Les sages des treize cantons de Siguiri se sont réunis ce dimanche 1er février au vestibule Nouga, sous la présidence d’El Hadj Dramane Magassouba et de ses conseillers, pour débattre d’une question jugée cruciale pour l’avenir de la préfecture : l’utilisation massive des machines dites poclains dans les sites d’orpaillage.
Dans une atmosphère empreinte de gravité et de responsabilité, les sages ont, à tour de rôle, exprimé leur profonde inquiétude face aux conséquences désastreuses de ces engins lourds sur l’environnement, les terres agricoles, les cours d’eau et la santé des populations. Selon eux, l’exploitation mécanisée et incontrôlée de l’or est en train de transformer Siguiri en un paysage dévasté, où les champs, les forêts et les rivières sont progressivement détruits.

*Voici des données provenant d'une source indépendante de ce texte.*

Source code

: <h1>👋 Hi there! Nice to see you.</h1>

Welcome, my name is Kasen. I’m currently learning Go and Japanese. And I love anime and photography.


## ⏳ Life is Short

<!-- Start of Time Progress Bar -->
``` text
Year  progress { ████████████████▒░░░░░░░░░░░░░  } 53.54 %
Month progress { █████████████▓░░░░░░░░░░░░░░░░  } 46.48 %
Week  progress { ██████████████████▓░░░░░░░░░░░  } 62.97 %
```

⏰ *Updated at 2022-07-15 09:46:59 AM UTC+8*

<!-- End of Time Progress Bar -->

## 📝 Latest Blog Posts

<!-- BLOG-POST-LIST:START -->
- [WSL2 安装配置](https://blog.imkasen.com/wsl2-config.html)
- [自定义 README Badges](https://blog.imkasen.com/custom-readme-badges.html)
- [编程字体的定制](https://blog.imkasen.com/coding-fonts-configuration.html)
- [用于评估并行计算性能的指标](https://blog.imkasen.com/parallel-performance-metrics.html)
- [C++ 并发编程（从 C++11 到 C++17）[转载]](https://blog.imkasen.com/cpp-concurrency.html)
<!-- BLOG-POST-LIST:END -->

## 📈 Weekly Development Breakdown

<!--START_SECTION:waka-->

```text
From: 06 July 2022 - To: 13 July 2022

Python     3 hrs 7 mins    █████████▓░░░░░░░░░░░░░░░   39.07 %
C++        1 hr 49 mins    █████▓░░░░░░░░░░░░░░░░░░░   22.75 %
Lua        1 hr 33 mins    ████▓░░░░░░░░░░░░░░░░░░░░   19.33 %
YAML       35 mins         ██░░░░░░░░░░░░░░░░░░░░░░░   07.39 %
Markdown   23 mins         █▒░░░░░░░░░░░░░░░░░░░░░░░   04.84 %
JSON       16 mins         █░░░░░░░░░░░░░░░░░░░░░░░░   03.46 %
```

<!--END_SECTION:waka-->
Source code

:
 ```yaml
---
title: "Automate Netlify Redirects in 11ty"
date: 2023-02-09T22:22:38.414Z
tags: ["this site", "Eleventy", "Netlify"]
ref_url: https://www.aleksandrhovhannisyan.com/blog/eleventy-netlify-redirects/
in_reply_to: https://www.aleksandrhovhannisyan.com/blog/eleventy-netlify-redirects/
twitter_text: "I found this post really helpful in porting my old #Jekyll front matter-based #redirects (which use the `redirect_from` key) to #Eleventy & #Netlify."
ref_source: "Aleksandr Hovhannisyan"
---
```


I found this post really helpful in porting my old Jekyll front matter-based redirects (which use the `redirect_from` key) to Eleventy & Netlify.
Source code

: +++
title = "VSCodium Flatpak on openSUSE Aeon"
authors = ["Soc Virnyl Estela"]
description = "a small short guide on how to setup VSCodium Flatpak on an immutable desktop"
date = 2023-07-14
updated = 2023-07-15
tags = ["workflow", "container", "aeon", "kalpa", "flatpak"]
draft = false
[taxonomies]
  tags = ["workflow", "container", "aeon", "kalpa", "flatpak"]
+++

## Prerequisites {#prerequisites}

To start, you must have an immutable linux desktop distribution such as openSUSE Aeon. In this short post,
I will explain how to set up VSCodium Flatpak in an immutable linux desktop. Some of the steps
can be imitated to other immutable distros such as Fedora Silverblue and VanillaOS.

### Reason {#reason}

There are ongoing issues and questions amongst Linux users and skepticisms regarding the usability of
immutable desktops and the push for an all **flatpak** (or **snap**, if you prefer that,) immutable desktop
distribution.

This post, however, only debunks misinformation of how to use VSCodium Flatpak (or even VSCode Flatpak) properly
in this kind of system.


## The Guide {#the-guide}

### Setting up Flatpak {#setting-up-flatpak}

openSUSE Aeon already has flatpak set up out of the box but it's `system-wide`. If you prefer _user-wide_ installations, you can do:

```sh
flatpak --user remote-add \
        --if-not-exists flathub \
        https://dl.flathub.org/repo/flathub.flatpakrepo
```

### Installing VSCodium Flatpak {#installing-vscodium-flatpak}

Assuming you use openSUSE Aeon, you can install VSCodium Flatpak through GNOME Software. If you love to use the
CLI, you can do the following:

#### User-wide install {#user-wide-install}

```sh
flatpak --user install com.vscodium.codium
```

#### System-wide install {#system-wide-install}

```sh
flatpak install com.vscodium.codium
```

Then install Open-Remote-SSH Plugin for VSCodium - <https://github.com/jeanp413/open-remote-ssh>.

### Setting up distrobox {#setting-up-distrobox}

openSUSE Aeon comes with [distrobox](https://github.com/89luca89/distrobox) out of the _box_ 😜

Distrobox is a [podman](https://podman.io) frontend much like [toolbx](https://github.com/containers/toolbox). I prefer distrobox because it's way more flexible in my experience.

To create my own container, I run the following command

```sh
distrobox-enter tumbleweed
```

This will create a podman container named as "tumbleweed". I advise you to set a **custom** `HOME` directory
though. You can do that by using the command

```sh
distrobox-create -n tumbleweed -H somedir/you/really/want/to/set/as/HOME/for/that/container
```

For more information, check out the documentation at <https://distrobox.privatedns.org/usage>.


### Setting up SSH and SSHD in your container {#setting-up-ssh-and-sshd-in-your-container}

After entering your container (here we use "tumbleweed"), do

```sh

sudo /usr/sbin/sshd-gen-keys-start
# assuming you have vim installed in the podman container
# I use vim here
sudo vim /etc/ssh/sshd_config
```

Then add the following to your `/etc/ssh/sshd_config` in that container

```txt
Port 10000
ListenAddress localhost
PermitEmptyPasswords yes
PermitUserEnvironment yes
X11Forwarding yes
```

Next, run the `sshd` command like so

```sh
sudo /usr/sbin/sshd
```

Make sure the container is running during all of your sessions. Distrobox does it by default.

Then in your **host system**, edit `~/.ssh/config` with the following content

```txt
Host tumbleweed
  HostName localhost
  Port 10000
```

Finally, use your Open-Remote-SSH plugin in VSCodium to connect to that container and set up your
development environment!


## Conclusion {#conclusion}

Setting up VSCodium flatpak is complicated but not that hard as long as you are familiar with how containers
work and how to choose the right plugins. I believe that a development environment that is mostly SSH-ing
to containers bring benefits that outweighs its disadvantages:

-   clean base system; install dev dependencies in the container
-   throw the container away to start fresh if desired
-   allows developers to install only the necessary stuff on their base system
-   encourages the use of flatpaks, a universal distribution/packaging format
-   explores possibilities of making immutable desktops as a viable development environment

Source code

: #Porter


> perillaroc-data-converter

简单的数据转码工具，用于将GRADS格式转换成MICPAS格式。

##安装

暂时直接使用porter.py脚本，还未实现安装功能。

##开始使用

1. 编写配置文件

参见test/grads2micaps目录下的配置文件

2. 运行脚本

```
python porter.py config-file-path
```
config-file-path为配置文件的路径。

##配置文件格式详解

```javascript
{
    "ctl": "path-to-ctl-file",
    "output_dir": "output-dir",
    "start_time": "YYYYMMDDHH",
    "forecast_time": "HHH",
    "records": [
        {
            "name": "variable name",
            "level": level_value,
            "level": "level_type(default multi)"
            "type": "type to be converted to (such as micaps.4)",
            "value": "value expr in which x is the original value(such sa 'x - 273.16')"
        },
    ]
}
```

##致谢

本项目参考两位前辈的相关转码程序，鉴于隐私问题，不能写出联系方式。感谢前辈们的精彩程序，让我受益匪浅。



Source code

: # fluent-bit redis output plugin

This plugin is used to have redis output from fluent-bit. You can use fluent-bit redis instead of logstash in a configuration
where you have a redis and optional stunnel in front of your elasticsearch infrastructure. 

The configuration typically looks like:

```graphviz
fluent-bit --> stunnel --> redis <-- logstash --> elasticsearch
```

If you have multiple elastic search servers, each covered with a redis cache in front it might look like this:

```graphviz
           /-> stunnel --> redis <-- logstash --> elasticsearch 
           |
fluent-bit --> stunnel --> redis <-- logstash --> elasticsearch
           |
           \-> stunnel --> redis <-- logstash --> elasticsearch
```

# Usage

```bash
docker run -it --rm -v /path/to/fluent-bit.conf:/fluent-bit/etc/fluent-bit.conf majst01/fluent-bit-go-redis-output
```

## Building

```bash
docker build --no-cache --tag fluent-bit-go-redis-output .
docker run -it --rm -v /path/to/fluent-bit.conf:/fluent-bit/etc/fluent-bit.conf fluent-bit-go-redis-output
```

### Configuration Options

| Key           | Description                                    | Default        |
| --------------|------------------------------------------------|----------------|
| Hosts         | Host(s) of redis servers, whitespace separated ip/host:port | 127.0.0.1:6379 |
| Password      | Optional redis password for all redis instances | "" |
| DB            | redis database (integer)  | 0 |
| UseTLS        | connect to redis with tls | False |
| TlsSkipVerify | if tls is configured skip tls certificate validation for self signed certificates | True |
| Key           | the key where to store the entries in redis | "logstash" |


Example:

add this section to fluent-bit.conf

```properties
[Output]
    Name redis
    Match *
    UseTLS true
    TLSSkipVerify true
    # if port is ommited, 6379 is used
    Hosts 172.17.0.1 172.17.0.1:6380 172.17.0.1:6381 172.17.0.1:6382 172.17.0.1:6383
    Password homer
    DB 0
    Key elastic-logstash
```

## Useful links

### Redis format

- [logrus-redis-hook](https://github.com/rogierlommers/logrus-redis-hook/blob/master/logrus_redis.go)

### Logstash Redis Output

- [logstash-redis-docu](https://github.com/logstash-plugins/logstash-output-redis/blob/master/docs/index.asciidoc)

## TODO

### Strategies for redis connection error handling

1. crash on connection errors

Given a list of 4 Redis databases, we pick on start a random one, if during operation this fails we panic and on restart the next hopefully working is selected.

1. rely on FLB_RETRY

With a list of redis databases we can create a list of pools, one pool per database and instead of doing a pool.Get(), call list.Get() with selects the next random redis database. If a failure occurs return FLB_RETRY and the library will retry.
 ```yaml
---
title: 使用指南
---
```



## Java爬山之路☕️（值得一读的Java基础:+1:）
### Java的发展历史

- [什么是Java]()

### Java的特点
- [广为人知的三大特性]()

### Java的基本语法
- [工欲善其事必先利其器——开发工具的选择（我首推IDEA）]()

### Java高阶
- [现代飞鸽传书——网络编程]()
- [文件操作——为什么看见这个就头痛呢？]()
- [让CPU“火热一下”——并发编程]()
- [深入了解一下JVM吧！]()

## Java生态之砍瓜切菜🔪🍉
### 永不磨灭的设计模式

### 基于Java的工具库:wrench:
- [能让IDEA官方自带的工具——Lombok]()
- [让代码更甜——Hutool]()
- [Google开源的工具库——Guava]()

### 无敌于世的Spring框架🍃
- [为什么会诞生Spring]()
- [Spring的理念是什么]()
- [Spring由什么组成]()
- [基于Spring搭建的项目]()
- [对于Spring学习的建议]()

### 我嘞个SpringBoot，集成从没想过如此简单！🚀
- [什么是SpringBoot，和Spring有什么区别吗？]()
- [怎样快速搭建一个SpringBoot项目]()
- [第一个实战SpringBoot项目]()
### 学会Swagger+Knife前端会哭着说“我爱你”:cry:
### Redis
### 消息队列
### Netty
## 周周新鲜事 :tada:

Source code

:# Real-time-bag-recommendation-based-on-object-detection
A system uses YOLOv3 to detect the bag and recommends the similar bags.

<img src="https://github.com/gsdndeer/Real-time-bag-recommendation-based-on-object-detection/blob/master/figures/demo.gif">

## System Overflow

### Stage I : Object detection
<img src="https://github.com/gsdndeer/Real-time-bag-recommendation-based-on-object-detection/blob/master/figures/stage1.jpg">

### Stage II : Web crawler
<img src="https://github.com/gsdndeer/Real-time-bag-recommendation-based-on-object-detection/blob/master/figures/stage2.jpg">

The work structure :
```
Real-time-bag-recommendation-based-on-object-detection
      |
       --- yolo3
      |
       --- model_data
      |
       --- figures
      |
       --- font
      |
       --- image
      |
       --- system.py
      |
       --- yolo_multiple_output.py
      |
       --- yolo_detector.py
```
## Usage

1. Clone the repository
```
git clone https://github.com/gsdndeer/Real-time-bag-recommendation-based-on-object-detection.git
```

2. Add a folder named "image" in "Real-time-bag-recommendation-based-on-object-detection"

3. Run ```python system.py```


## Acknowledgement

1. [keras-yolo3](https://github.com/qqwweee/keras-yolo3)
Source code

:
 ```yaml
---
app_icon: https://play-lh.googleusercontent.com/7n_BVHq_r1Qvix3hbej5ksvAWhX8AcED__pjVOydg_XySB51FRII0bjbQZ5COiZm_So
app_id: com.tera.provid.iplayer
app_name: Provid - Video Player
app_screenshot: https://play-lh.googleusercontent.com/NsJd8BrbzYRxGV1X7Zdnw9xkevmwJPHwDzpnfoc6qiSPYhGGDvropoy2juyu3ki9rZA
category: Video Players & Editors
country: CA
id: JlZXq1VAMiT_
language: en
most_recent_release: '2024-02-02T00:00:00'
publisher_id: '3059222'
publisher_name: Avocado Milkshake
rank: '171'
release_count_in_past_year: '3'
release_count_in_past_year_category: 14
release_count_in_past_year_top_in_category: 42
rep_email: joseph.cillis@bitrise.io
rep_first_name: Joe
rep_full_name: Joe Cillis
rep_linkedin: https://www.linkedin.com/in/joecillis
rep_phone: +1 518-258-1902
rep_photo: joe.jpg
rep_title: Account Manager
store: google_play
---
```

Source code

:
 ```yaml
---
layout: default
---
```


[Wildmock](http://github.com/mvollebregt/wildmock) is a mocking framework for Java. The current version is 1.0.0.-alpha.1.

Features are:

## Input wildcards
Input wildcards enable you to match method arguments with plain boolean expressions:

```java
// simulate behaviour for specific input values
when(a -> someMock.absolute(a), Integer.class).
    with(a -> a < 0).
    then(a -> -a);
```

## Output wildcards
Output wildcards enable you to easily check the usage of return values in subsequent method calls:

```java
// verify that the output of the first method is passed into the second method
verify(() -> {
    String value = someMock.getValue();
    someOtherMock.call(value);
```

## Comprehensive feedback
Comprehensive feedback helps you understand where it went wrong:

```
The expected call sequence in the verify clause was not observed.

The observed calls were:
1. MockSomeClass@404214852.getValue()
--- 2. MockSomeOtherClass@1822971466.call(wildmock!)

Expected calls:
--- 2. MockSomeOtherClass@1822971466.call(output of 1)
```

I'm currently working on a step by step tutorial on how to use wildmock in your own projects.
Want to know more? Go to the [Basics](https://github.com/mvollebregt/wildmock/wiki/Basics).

« Nos terres nourricières sont éventrées, nos rivières sont polluées, et nos enfants risquent de grandir dans un environnement invivable », a déclaré l’un des sages, rappelant que l’orpaillage artisanal, jadis source de subsistance, est devenu aujourd’hui un facteur de destruction écologique et sociale.
Les sages ont également dénoncé la complicité tacite de certains acteurs qui ferment les yeux sur ces pratiques, au détriment des communautés locales. Ils ont insisté sur la nécessité de protéger le patrimoine naturel et culturel de Siguiri, considéré comme un héritage sacré transmis de génération en génération.

À l’issue des échanges, il a été unanimement convenu d’adresser une lettre officielle au Président de la République, le Général Mamadi Doumbouya, afin de l’informer de la position et de la décision des sages des treize cantons. Cette correspondance vise à solliciter l’intervention des plus hautes autorités pour réglementer, voire interdire, l’usage des machines pelleteuses “poclains” dans les mines artisanales de la préfecture, et pour promouvoir une exploitation minière responsable et respectueuse de l’environnement.
Par cette démarche, les sages des treize cantons entendent rappeler leur rôle historique de gardiens des traditions et protecteurs des terres ancestrales, tout en appelant à une prise de conscience collective pour sauver Siguiri d’une dégradation irréversible.